イラクとサウジアラビアの国境地帯で、サウジアラビア側の国境警備兵が、複数名殺害されるという事件が起こっている。その殺害犯はサウジアラビア人だということだ。4人のサウジアラビア人が国境警備兵を殺害したというのだが、彼らはイラクあるいは、シリアでの戦闘に参加した後、サウジアラビアに帰国する気だったのではないかと思われる。もちろん、そうではなく、てサウジアラビアに対するテロ計画があり、それに沿っての入国だったとも、考えられよう。
この事件は、サウジアラビアのアラール地区で起こったが、このアラール地区はイラクに隣接しており、このイラク側の地域は、現在IS(ISIL)の影響力が、拡大している地域だ。死亡したのはサウジアラビア人将校で、彼以外に2名の兵士が死亡している。それ以外にも、一般人が3人以上負傷したということだ。
この事件後、IS(ISIL)側が犯行声明を出している。アラール地区に隣接するイラク側の地域名はアンバル県であり、このアンバル県ではIS(ISIL)の影響力が拡大している。つまり、アンバル県をほぼ支配下に置いているIS(ISIL)側にしてみればサ、ウジアラビア側の国境警備兵など、問題にしていないが、目障りな存在ということであろうか。
サウジアラビア政府は昨年の7月以来、イラクとの国境地域に対し、厳重な警備を展開している。国境警備兵は昨年7月から、5000人が増員されたということだ。それはサウジアラビア領土に近い、イラク側の地域がIS(ISIL)の手に落ちたことからの、警戒であったものと思われる。

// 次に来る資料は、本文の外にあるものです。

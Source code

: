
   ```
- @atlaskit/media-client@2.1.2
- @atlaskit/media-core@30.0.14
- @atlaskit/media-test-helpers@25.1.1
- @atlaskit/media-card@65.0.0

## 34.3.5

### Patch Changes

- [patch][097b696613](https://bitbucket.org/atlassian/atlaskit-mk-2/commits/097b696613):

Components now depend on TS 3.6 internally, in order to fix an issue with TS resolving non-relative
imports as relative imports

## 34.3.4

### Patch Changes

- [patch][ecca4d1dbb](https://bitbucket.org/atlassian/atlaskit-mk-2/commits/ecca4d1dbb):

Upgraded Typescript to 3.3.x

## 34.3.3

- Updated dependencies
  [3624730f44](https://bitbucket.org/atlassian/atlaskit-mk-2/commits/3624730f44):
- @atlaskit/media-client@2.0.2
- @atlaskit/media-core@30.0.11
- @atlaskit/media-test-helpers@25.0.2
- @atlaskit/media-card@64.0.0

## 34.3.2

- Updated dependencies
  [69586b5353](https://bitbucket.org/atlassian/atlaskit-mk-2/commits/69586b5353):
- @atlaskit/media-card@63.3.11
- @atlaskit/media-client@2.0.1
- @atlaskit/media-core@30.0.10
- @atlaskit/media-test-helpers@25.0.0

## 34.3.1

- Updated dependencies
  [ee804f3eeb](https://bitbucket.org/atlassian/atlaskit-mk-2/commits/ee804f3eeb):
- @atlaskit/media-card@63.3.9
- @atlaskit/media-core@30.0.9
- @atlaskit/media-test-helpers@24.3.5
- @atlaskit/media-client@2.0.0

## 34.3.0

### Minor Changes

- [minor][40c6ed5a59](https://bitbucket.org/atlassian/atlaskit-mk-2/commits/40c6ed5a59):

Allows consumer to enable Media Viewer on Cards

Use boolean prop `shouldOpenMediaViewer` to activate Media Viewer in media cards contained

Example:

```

この事件で考えなければならないことは、サウジアラビアの戦闘員が、IS(ISIL)から離脱して帰国を試みたのか、あるいは、IS(ISIL)の作戦に沿って、サウジアラビアに入ろうとしたのか、という点だ。
サウジアラビアの戦闘員がIS(ISIL)の傘下で、行動することに嫌気がさしての帰国であれば、あまり問題はなかろうが、もしIS(ISIL)の作戦に沿っての帰国であるとすれば、今後、サウジアラビア国内は、不安定度を増して行こう。
IS8ISIL)が早々と、サウジアラビアの国境警備兵殺害について、犯行声明を出したということは、サウジアラビアの戦闘員たちが、IS(ISIL)の作戦に基づいて、帰国しようとしたということであろう。
そのことは、今後のサウジアラビア国内状況が、不安定化していくということであろう。もちろん、今の段階では正確な判断をするだけの材料が足りないので、予測を断定的に語ることはできないが。